Misokinesie Null Toleranz für Zappelphilipp! Warum uns hektische Bewegungen so sehr stören

Eine Illustration des Zappelphilipps aus dem Buch Struwwelpeter
Ständiges Wackeln etwa mit einem Fuß löst bei manchen Menschen starke Emotionen wie Wut oder Angst aus
© Culture Club / Getty Images
Bei einigen Menschen lösen wiederholte, schnelle Bewegungen heftige Reaktionen aus. Das Phänomen erinnert an eine andere bereits bekannte psychische Störung – Misophonie

Schlürfen, Schlucken, Schmatzen – bestimmte Alltagsgeräusche anderer sind für manche Menschen nur schwer zu ertragen. Oft sind Angst, Ekel oder Wut im Spiel. Die zugrunde liegende psychische Störung wird als Misophonie bezeichnet und zunehmend wissenschaftlich erforscht. Aber auch repetitive Bewegungen, wie das Zappeln eines Fußes oder das Trommeln mit Fingern auf einer Tischplatte, können andere Menschen regelrecht aus der Fassung bringen. Aufgrund der Ähnlichkeit zur Misophonie wird diese visuelle Sensibilität als Misokinesie bezeichnet. Im Gegensatz zur akustischen Empfindlichkeit wurde Misokinesie allerdings bislang nur wenig untersucht. Vorreiter auf diesem Gebiet sind die beiden kanadischen Forschenden Todd Handy und Sumeet Jaswal. Bereits 2021 haben sie in einer Pilotstudie in der Fachzeitschrift "Scientific Report" das Phänomen der Überempfindlichkeit auf bestimmte, sich ständig wiederholende Bewegungen beschrieben. 

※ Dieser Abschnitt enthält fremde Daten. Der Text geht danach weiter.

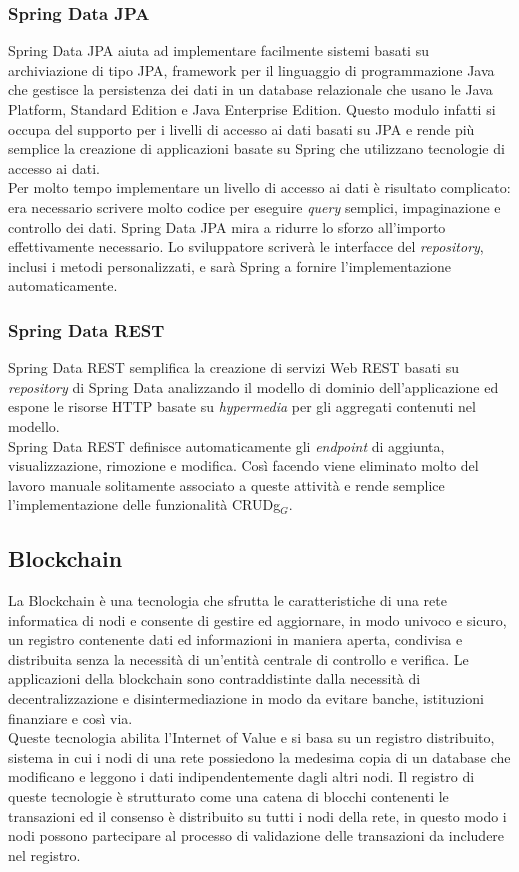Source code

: \subsubsection{Spring Data JPA}
Spring Data JPA aiuta ad implementare facilmente sistemi basati su archiviazione di tipo JPA, framework per il linguaggio di programmazione Java che gestisce la persistenza dei dati in un database relazionale che usano le Java Platform, Standard Edition e Java Enterprise Edition. Questo modulo infatti si occupa del supporto per i livelli di accesso ai dati basati su JPA e rende più semplice la creazione di applicazioni basate su Spring che utilizzano tecnologie di accesso ai dati.\\
Per molto tempo implementare un livello di accesso ai dati è risultato complicato: era necessario scrivere molto codice per eseguire \textit{query} semplici, impaginazione e controllo dei dati. Spring Data JPA mira a ridurre lo sforzo all'importo effettivamente necessario. Lo sviluppatore scriverà le interfacce del \textit{repository}, inclusi i metodi personalizzati, e sarà Spring a fornire l'implementazione automaticamente.

\subsubsection{Spring Data REST}
Spring Data REST semplifica la creazione di servizi Web REST basati su \textit{repository} di Spring Data analizzando il modello di dominio dell'applicazione ed espone le risorse HTTP basate su \textit{hypermedia} per gli aggregati contenuti nel modello.\\
Spring Data REST definisce automaticamente gli \textit{endpoint} di aggiunta, visualizzazione, rimozione e modifica. Così facendo viene eliminato molto del lavoro manuale solitamente associato a queste attività e rende semplice l'implementazione delle funzionalità \gls{CRUDg}$_G$.  

\subsection{Blockchain}

La Blockchain è una tecnologia che sfrutta le caratteristiche di una rete informatica di nodi e consente di gestire ed aggiornare, in modo univoco e sicuro, un registro contenente dati ed informazioni in maniera aperta, condivisa e distribuita senza la necessità di un'entità centrale di controllo e verifica. Le applicazioni della blockchain sono contraddistinte dalla necessità di decentralizzazione e disintermediazione in modo da evitare banche, istituzioni finanziare e così via.\\
Queste tecnologia abilita l'Internet of Value e si basa su un registro distribuito, sistema in cui i nodi di una rete possiedono la medesima copia di un database che modificano e leggono i dati indipendentemente dagli altri nodi. Il registro di queste tecnologie è strutturato come una catena di blocchi contenenti le transazioni ed il consenso è distribuito su tutti i nodi della rete, in questo modo i nodi possono partecipare al processo di validazione delle transazioni da includere nel registro.

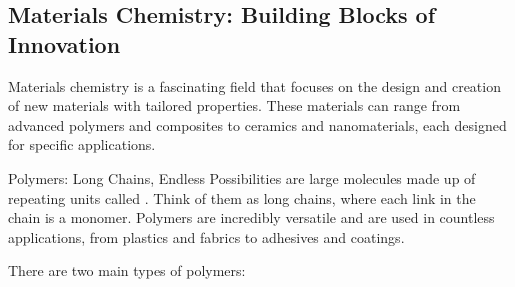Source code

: \subsection{Materials Chemistry: Building Blocks of Innovation}

Materials chemistry is a fascinating field that focuses on the design and creation of new materials with tailored properties.  These materials can range from advanced polymers and composites to ceramics and nanomaterials, each designed for specific applications.

\begin{keyconcept}{Polymers: Long Chains, Endless Possibilities}
 are large molecules made up of repeating units called .  Think of them as long chains, where each link in the chain is a monomer.  Polymers are incredibly versatile and are used in countless applications, from plastics and fabrics to adhesives and coatings.

There are two main types of polymers:


\end{keyconcept}
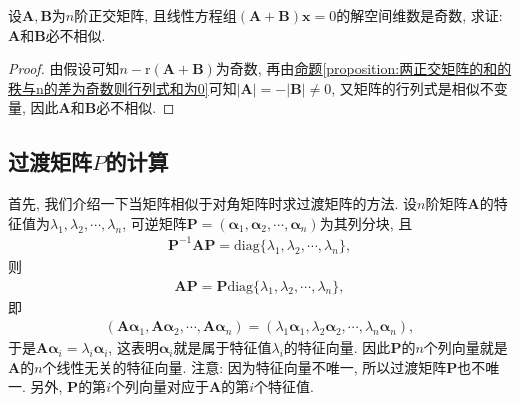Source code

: \documentclass[../../main.tex]{subfiles}%
\begin{document}
\begin{example}
设\(\boldsymbol{A},\boldsymbol{B}\)为\(n\)阶正交矩阵, 且线性方程组\((\boldsymbol{A}+\boldsymbol{B})\boldsymbol{x} = 0\)的解空间维数是奇数, 求证: \(\boldsymbol{A}\)和\(\boldsymbol{B}\)必不相似.
\end{example}
\begin{proof}
由假设可知\(n - \mathrm{r}(\boldsymbol{A}+\boldsymbol{B})\)为奇数, 再由\hyperref[proposition:两正交矩阵的和的秩与n的差为奇数则行列式和为0]{命题\ref{proposition:两正交矩阵的和的秩与n的差为奇数则行列式和为0}}可知\(\vert\boldsymbol{A}\vert = -\vert\boldsymbol{B}\vert\neq 0\), 又矩阵的行列式是相似不变量, 因此\(\boldsymbol{A}\)和\(\boldsymbol{B}\)必不相似. 
\end{proof}

\subsection{过渡矩阵$P$的计算}

首先, 我们介绍一下当矩阵相似于对角矩阵时求过渡矩阵的方法. 设\(n\)阶矩阵\(\boldsymbol{A}\)的特征值为\(\lambda_{1},\lambda_{2},\cdots,\lambda_{n}\), 可逆矩阵\(\boldsymbol{P}=(\boldsymbol{\alpha}_{1},\boldsymbol{\alpha}_{2},\cdots,\boldsymbol{\alpha}_{n})\)为其列分块, 且
\begin{align*}
\boldsymbol{P}^{-1}\boldsymbol{AP}=\mathrm{diag}\{\lambda_{1},\lambda_{2},\cdots,\lambda_{n}\},
\end{align*}
则
\begin{align*}
\boldsymbol{AP}=\boldsymbol{P}\mathrm{diag}\{\lambda_{1},\lambda_{2},\cdots,\lambda_{n}\},
\end{align*}
即
\begin{align*}
(\boldsymbol{A}\boldsymbol{\alpha}_{1},\boldsymbol{A}\boldsymbol{\alpha}_{2},\cdots,\boldsymbol{A}\boldsymbol{\alpha}_{n})=(\lambda_{1}\boldsymbol{\alpha}_{1},\lambda_{2}\boldsymbol{\alpha}_{2},\cdots,\lambda_{n}\boldsymbol{\alpha}_{n}),
\end{align*}
于是\(\boldsymbol{A}\boldsymbol{\alpha}_{i}=\lambda_{i}\boldsymbol{\alpha}_{i}\), 这表明\(\boldsymbol{\alpha}_{i}\)就是属于特征值\(\lambda_{i}\)的特征向量. 因此\(\boldsymbol{P}\)的\(n\)个列向量就是\(\boldsymbol{A}\)的\(n\)个线性无关的特征向量. 注意: 因为特征向量不唯一, 所以过渡矩阵\(\boldsymbol{P}\)也不唯一. 另外, \(\boldsymbol{P}\)的第\(i\)个列向量对应于\(\boldsymbol{A}\)的第\(i\)个特征值. 
\end{document}

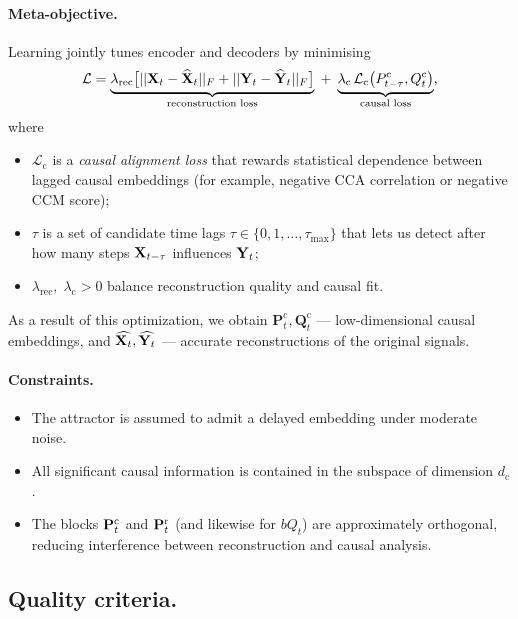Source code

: \documentclass[14pt]{extarticle}
\begin{document}
	\paragraph{Meta-objective.}
	Learning jointly tunes encoder and decoders by minimising
	\[
	\mathcal L
	=
	\underbrace{\lambda_{\mathrm{rec}}
		\bigl[
		|| \mathbf{X}_t - \widehat {\mathbf{X}}_t ||_F + || \mathbf{Y}_t - \widehat {\mathbf{Y}}_t ||_F
		\bigr]}_{\text{reconstruction loss}}
	\;+\;
	\underbrace{\lambda_{\mathrm{c}}
		\,\mathcal L_{\mathrm c}\bigl(P_{t-\tau}^{\mathrm c},Q_t^{\mathrm c}\bigr)}_{\text{causal loss}},
	\]
	where  
	
	\begin{itemize}[leftmargin=1.4cm]
		\item $\mathcal L_{\mathrm c}$ is a \emph{causal alignment loss} that rewards statistical dependence between lagged causal embeddings  
		(for example, negative CCA correlation or negative CCM score);
		\item $\tau$ is a set of candidate time lags  
		$\tau \in \{0,1,\dots,\tau_{\max}\}$ that lets us detect after how many steps $\mathbf{X}_{t - \tau}$ influences $\mathbf{Y}_t$;
		\item $\lambda_{\mathrm{rec}}, \; \lambda_{\mathrm{c}}>0$ balance reconstruction quality and causal fit.
	\end{itemize}
	
	As a result of this optimization, we obtain
	$\mathbf P_t^{\mathrm c}, \mathbf Q_t^{\mathrm c}$ — low-dimensional causal embeddings, and 
	$\widehat{\mathbf{X}_t}, \widehat{\mathbf{Y}_t}$ — accurate reconstructions of the original signals.
	
	\paragraph{Constraints.}
	\begin{itemize}[nosep,leftmargin=1.2cm]
		\item The attractor is assumed to admit a delayed embedding under moderate noise.
		\item All significant causal information is contained in the subspace of dimension $d_{\mathrm c}$.
		\item The blocks $\mathbf{P}^{\mathrm c}_t$ and $\mathbf{P}^{\mathrm r}_t$ 
		(and likewise for $bQ_t$) are approximately orthogonal, reducing interference between reconstruction and causal analysis.
	\end{itemize}
	
	\subsection{Quality criteria.} \label{subsec:quality}
\end{document}
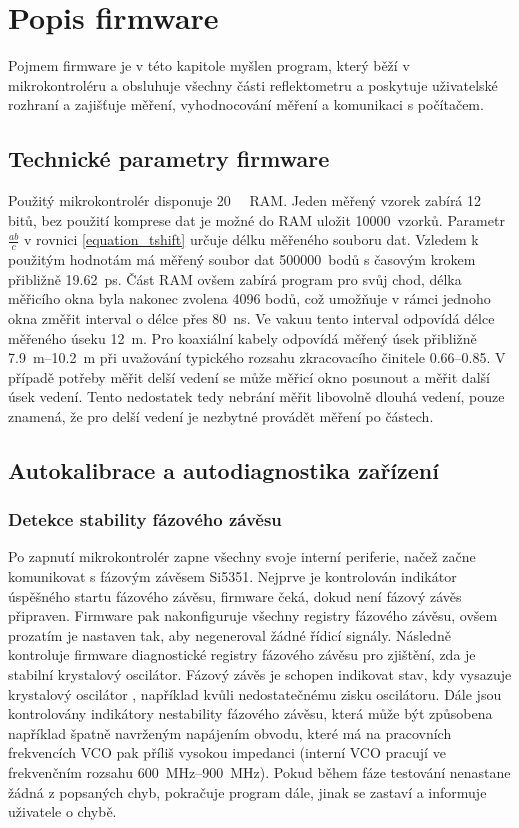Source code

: \chapter{Popis firmware}

Pojmem firmware je v této kapitole myšlen program, který běží v mikrokontroléru a obsluhuje všechny části reflektometru a poskytuje uživatelské rozhraní a zajišťuje měření, vyhodnocování měření a komunikaci s počítačem.

\section{Technické parametry firmware}
Použitý mikrokontrolér disponuje \SI{20}{\kilo\byte} \acrshort{RAM}. Jeden měřený vzorek zabírá 12 bitů, bez použití komprese dat je možné do \acrshort{RAM} uložit 10000~vzorků. Parametr $\frac{a b}{c}$ v rovnici \ref{equation_tshift} určuje délku měřeného souboru dat. Vzledem k použitým hodnotám má měřený soubor dat 500000~bodů s časovým krokem přibližně \SI{19.62}{\pico\second}. Část RAM ovšem zabírá program pro svůj chod, délka měřicího okna byla nakonec zvolena 4096 bodů, což umožňuje v rámci jednoho okna změřit interval o délce přes \SI{80}{\nano\second}. Ve vakuu tento interval odpovídá délce měřeného úseku \SI{12}{\meter}. Pro koaxiální kabely odpovídá měřený úsek přibližně \SIrange{7.9}{10.2}{\meter} při uvažování typického rozsahu zkracovacího činitele \SIrange{0.66}{0.85}{}. V případě potřeby měřit delší vedení se může měřicí okno posunout a měřit další úsek vedení. Tento nedostatek tedy nebrání měřit libovolně dlouhá vedení, pouze znamená, že pro delší vedení je nezbytné provádět měření po částech.

\section{Autokalibrace a autodiagnostika zařízení}

\subsection{Detekce stability fázového závěsu}
Po zapnutí mikrokontrolér zapne všechny svoje interní periferie, načež začne komunikovat s fázovým závěsem Si5351. Nejprve je kontrolován indikátor úspěšného startu fázového závěsu, firmware čeká, dokud není fázový závěs připraven. Firmware pak nakonfiguruje všechny registry fázového závěsu, ovšem prozatím je nastaven tak, aby negeneroval žádné řídicí signály. Následně kontroluje firmware diagnostické registry fázového závěsu pro zjištění, zda je stabilní krystalový oscilátor. Fázový závěs je schopen indikovat stav, kdy vysazuje krystalový oscilátor \cite{Si5351datasheet}, například kvůli nedostatečnému zisku oscilátoru. Dále jsou kontrolovány indikátory nestability fázového závěsu, která může být způsobena například špatně navrženým napájením obvodu, které má na pracovních frekvencích \acrshort{VCO} pak příliš vysokou impedanci (interní \acrshort{VCO} pracují ve frekvenčním rozsahu \SIrange{600}{900}{\mega\hertz}). Pokud během fáze testování nenastane žádná z popsaných chyb, pokračuje program dále, jinak se zastaví a informuje uživatele o chybě.

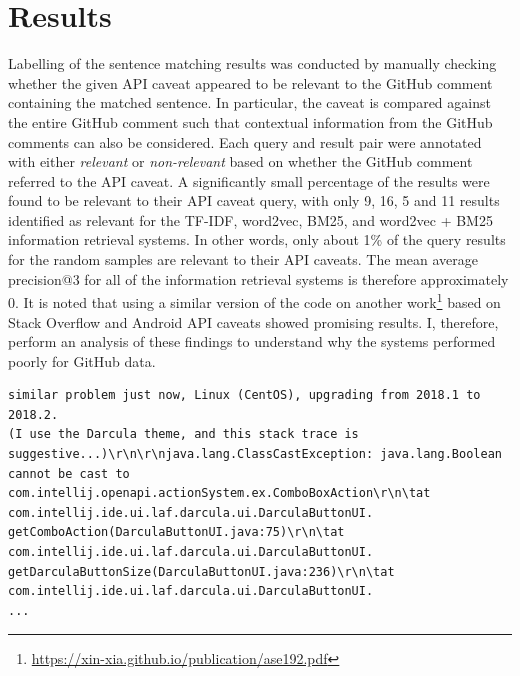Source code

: \section{Results}
\label{sec:info-results}
Labelling of the sentence matching results was conducted by manually checking whether the given API caveat appeared to be relevant to the GitHub comment containing the matched sentence. In particular, the caveat is compared against the entire GitHub comment such that contextual information from the GitHub comments can also be considered. Each query and result pair were annotated with either \textit{relevant} or \textit{non-relevant} based on whether the GitHub comment referred to the API caveat. A significantly small percentage of the results were found to be relevant to their API caveat query, with only 9, 16, 5 and 11 results identified as relevant for the TF-IDF, word2vec, BM25, and word2vec + BM25 information retrieval systems. In other words, only about 1\% of the query results for the random samples are relevant to their API caveats. The mean average precision@3 for all of the information retrieval systems is therefore approximately 0. It is noted that using a similar version of the code on another work\footnote{\url{https://xin-xia.github.io/publication/ase192.pdf}} based on Stack Overflow and Android API caveats showed promising results. I, therefore, perform an analysis of these findings to understand why the systems performed poorly for GitHub data.\\

\clearpage

\begin{lstlisting}[label=error-log,caption={Example of a GitHub comment containing an error log from \url{https://github.com/ChrisRM/material-theme-jetbrains/issues/863}},float,frame=tb,numbers=none,language=None]
similar problem just now, Linux (CentOS), upgrading from 2018.1 to 2018.2. 
(I use the Darcula theme, and this stack trace is suggestive...)\r\n\r\njava.lang.ClassCastException: java.lang.Boolean cannot be cast to com.intellij.openapi.actionSystem.ex.ComboBoxAction\r\n\tat com.intellij.ide.ui.laf.darcula.ui.DarculaButtonUI.
getComboAction(DarculaButtonUI.java:75)\r\n\tat com.intellij.ide.ui.laf.darcula.ui.DarculaButtonUI.
getDarculaButtonSize(DarculaButtonUI.java:236)\r\n\tat com.intellij.ide.ui.laf.darcula.ui.DarculaButtonUI.
...
\end{lstlisting}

Misokinesie tritt oft gemeinsam mit Misophonie auf

Zunächst führten die Forschenden große Umfragen unter Studierenden und Menschen aus unterschiedlichen Gesellschaftsschichten durch, um einen möglichst repräsentativen Querschnitt der Bevölkerung darzustellen. Unter anderem wurden die Teilnehmenden gefragt, ob sie Wut und andere negative Emotionen oder körperliche Reaktionen fühlen, wenn andere Menschen zappeln oder beispielsweise mit dem Fuß wackeln. Das Ergebnis: Mehr als ein Drittel der Befragten 4100 Personen beantworteten die Frage mit einem klaren "Ja". Damit scheint Misokinesie in der Gesellschaft weiter verbreitet zu sein als bisher vermutet. "Manchmal können die Emotionen sogar so stark werden, dass Betroffene deswegen weniger sozialen Aktivitäten nachgehen", erklärte Professor Handy in einer Pressemitteilung der University of British Columbia. Weiterhin gehen Misophonie und Misokinesie oft Hand in Hand – etwa ein Viertel der Befragten waren von beiden Leiden betroffen. Zudem stellten die Forschenden fest, dass Misokinesie mit dem Alter zunimmt. 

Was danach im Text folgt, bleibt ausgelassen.